▸ **WORK ORDER**
Among the entries below, only the lines from the one with "Baton Rouge 2013" through the one with "This repository contains" are wanted, reproduced exactly. Pictures are not wanted.

[Source texts of formatted documents]
Segment Open

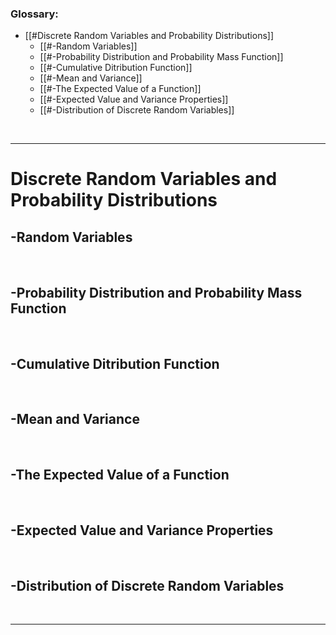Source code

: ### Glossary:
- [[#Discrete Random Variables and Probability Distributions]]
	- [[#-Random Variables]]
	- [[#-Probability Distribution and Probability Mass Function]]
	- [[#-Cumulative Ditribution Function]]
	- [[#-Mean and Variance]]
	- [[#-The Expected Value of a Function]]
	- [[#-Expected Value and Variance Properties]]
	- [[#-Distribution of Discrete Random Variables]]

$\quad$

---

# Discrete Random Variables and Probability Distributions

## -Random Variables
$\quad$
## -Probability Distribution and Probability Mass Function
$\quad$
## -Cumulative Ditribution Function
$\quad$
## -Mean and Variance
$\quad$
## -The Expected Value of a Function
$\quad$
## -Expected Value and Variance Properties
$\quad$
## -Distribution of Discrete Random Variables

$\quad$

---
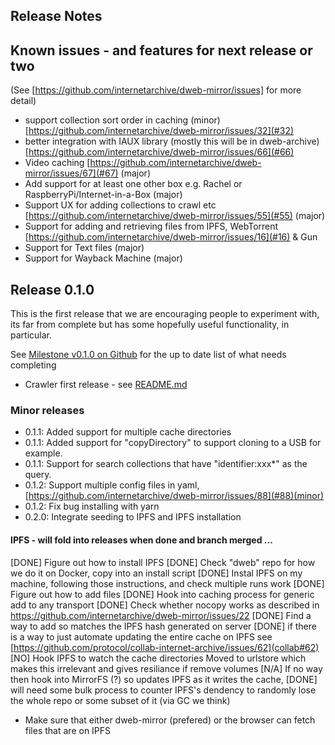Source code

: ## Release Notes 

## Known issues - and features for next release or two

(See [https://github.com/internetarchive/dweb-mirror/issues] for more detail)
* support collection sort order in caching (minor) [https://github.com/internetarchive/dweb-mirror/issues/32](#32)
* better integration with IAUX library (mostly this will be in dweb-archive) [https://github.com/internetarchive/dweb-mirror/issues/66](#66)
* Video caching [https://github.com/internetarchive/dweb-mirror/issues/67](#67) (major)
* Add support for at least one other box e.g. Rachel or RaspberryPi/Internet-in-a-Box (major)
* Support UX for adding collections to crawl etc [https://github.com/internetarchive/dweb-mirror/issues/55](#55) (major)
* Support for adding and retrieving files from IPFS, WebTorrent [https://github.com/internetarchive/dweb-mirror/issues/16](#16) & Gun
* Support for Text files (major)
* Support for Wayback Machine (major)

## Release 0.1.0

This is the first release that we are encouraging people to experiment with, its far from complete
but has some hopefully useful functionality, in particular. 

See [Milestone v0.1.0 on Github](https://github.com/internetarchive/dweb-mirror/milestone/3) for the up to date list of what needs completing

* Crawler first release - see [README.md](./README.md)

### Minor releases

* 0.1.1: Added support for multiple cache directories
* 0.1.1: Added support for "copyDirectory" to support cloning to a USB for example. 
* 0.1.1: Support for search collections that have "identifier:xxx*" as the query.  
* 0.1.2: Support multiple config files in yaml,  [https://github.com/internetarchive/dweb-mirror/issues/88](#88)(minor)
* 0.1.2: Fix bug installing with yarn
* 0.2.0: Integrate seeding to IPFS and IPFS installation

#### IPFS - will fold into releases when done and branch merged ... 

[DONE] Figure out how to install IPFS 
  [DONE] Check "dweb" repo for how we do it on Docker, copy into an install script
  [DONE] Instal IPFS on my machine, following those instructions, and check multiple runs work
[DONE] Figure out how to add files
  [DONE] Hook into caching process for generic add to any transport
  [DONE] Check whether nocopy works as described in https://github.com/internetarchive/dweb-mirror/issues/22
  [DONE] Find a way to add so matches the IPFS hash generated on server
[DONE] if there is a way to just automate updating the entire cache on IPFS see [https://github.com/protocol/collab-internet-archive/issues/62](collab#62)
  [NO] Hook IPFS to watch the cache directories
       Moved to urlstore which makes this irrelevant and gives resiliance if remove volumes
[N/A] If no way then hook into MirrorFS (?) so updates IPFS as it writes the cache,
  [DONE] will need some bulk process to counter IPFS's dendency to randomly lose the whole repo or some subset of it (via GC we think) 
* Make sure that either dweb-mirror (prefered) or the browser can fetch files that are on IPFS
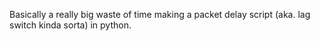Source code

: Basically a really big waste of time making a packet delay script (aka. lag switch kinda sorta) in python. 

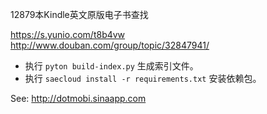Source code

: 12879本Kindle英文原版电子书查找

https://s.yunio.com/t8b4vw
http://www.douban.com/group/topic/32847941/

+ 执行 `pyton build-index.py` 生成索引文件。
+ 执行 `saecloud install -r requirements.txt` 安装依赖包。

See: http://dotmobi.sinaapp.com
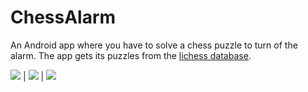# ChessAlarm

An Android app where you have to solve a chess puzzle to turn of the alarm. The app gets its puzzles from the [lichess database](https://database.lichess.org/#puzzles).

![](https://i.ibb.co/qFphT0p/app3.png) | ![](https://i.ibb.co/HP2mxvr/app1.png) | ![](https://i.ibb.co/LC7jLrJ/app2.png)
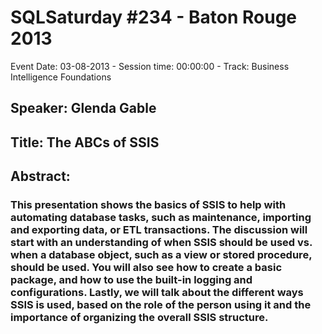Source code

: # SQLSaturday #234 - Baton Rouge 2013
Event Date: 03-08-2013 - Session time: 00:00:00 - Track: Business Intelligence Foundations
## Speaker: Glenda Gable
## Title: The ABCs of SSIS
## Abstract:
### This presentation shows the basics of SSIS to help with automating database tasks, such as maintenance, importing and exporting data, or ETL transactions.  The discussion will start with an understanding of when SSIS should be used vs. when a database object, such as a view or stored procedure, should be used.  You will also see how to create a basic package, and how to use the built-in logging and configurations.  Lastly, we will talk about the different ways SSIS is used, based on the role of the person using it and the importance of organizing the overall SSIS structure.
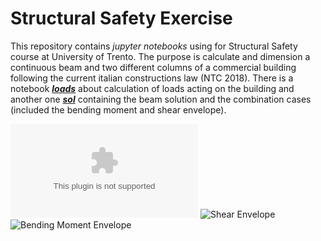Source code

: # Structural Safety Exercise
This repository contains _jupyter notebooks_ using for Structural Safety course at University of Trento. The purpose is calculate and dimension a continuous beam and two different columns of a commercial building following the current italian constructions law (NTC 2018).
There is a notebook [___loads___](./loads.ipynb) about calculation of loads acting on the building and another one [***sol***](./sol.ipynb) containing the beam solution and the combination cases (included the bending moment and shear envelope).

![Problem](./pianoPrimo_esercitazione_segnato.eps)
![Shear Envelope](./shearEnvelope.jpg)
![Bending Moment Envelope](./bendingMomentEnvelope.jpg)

Segment Closed
Segment Open

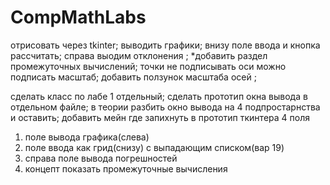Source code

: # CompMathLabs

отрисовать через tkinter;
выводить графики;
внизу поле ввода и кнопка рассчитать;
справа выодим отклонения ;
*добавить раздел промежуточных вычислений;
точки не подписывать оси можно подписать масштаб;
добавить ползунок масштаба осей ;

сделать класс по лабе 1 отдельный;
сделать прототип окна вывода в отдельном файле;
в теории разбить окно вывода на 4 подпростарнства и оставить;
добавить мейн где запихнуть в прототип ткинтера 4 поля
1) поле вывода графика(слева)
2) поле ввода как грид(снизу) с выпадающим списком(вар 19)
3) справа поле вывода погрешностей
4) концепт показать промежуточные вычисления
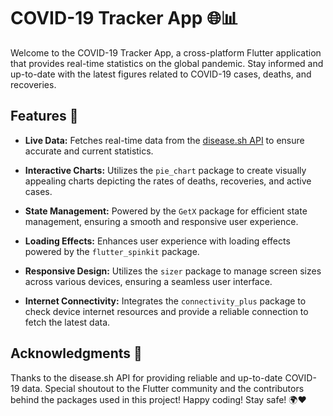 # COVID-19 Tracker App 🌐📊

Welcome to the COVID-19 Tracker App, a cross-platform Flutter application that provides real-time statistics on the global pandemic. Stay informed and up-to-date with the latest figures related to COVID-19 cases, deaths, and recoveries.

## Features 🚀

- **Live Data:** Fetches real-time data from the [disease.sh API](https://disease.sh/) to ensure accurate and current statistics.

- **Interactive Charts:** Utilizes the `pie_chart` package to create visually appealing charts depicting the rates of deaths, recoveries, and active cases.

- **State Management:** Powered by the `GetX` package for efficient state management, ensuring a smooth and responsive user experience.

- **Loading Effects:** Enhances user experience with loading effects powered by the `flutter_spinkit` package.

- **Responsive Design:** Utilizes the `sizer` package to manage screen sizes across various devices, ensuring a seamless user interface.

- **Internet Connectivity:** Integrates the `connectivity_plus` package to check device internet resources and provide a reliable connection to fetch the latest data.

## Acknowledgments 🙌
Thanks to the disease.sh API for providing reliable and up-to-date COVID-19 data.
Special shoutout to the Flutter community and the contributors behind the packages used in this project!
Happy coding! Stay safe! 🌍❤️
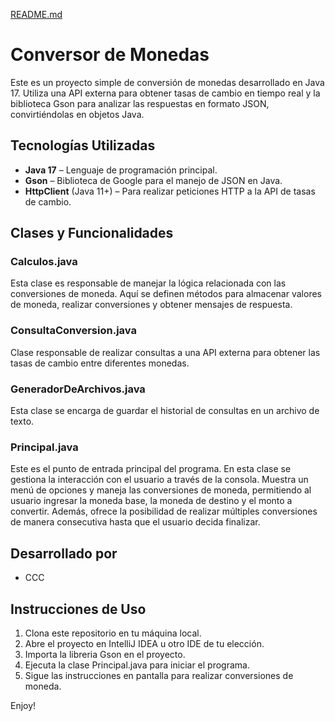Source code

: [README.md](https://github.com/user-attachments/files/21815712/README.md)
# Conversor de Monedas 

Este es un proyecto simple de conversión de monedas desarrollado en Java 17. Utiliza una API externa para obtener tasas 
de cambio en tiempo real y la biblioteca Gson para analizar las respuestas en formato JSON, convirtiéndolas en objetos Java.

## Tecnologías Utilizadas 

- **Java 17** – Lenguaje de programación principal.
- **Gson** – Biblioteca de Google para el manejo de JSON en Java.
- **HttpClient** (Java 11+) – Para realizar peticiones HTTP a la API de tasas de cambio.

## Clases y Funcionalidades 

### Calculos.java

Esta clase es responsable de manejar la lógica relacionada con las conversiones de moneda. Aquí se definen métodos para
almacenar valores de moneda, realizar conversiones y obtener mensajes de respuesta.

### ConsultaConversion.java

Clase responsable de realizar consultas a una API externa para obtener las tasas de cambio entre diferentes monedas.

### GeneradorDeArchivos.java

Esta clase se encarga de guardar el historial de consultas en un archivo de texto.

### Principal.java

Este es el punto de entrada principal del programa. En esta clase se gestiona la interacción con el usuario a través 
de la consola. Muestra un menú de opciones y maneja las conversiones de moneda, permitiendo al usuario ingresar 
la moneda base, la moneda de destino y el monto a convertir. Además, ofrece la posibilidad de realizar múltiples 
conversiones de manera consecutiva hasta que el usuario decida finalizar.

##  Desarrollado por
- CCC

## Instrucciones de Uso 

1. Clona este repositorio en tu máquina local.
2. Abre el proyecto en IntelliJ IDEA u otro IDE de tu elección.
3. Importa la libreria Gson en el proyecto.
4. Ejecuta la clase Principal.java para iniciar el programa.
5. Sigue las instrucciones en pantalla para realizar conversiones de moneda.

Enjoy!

Segment Closed
Segment Open

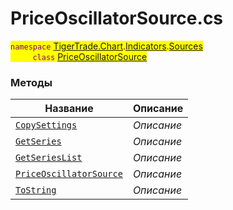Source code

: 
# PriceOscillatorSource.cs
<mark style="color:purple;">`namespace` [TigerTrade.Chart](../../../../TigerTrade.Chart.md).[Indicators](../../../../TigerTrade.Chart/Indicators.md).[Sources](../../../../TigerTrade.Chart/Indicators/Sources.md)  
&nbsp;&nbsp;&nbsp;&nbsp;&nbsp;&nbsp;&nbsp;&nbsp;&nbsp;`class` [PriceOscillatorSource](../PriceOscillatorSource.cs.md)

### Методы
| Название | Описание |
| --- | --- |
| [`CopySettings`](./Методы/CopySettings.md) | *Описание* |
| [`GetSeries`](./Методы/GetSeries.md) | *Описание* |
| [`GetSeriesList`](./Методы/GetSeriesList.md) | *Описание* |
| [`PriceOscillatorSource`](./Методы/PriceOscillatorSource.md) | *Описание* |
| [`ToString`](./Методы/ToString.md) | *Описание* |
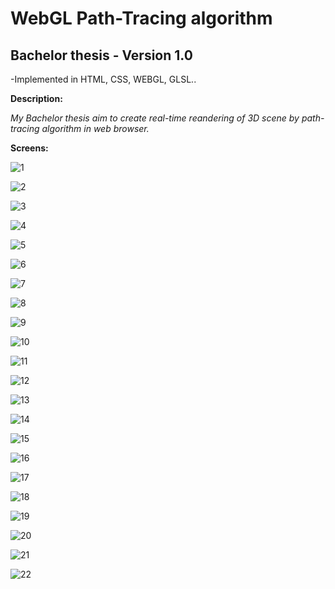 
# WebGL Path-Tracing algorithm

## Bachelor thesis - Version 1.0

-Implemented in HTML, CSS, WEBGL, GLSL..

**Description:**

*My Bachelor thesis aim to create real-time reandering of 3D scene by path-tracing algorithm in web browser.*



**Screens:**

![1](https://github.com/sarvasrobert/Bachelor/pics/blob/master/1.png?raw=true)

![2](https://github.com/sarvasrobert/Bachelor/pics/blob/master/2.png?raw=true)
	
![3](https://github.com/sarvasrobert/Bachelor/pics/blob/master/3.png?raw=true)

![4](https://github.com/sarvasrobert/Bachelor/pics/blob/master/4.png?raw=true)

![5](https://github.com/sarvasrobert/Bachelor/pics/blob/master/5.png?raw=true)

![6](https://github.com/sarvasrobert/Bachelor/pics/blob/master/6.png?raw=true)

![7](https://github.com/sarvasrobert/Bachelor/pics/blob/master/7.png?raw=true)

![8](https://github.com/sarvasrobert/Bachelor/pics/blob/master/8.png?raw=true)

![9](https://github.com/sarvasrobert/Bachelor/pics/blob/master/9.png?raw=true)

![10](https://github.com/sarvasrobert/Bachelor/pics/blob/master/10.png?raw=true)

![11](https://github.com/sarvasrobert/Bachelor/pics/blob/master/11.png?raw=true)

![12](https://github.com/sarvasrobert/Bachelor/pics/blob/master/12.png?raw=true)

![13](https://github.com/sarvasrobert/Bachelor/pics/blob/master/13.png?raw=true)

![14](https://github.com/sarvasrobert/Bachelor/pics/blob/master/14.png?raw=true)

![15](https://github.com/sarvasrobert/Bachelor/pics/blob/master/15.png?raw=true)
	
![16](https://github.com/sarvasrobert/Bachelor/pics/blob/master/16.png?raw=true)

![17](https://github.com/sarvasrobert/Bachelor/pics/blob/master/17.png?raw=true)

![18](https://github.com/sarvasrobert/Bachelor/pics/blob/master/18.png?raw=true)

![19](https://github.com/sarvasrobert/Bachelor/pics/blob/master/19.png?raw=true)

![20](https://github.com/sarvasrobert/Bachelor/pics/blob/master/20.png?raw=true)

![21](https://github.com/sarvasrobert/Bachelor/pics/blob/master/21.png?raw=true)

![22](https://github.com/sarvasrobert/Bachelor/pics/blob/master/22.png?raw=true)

Segment Closed

▸ **TASK RESPONSE**
: # SQLSaturday #234 - Baton Rouge 2013
Event Date: 03-08-2013 - Session time: 00:00:00 - Track: Business Intelligence Foundations
## Speaker: Glenda Gable
## Title: The ABCs of SSIS
## Abstract:
### This presentation shows the basics of SSIS to help with automating database tasks, such as maintenance, importing and exporting data, or ETL transactions.  The discussion will start with an understanding of when SSIS should be used vs. when a database object, such as a view or stored procedure, should be used.  You will also see how to create a basic package, and how to use the built-in logging and configurations.  Lastly, we will talk about the different ways SSIS is used, based on the role of the person using it and the importance of organizing the overall SSIS structure.
Source code

: # Structural Safety Exercise
This repository contains _jupyter notebooks_ using for Structural Safety course at University of Trento. The purpose is calculate and dimension a continuous beam and two different columns of a commercial building following the current italian constructions law (NTC 2018).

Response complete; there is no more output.